## WORK TASK:
Quote the data exactly, first line to the line containing "A demo in using", with no pictures.

## DATA SUPPLIED:
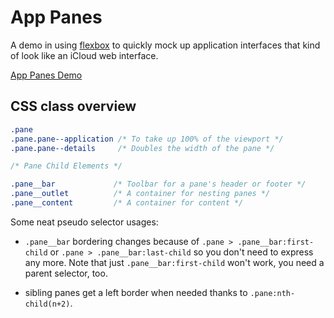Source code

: # App Panes

A demo in using  [flexbox](https://developer.mozilla.org/en-US/docs/Web/CSS/CSS_Flexible_Box_Layout) to quickly mock up application interfaces that kind of look like an iCloud web interface.

[App Panes Demo](https://raw.githubusercontent.com/jyunderwood/app-panes-css/master/screenshot.png)

## CSS class overview

```css
.pane
.pane.pane--application /* To take up 100% of the viewport */
.pane.pane--details     /* Doubles the width of the pane */

/* Pane Child Elements */

.pane__bar             /* Toolbar for a pane's header or footer */
.pane__outlet          /* A container for nesting panes */
.pane__content         /* A container for content */
```

Some neat pseudo selector usages:

- `.pane__bar` bordering changes because of `.pane > .pane__bar:first-child` or `.pane > .pane__bar:last-child` so you don't need to express any more. Note that just `.pane__bar:first-child` won't work, you need a parent selector, too.

- sibling panes get a left border when needed thanks to `.pane:nth-child(n+2)`.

## TASK OUTPUT:
Source code

: # App Panes

A demo in using  [flexbox](https://developer.mozilla.org/en-US/docs/Web/CSS/CSS_Flexible_Box_Layout) to quickly mock up application interfaces that kind of look like an iCloud web interface.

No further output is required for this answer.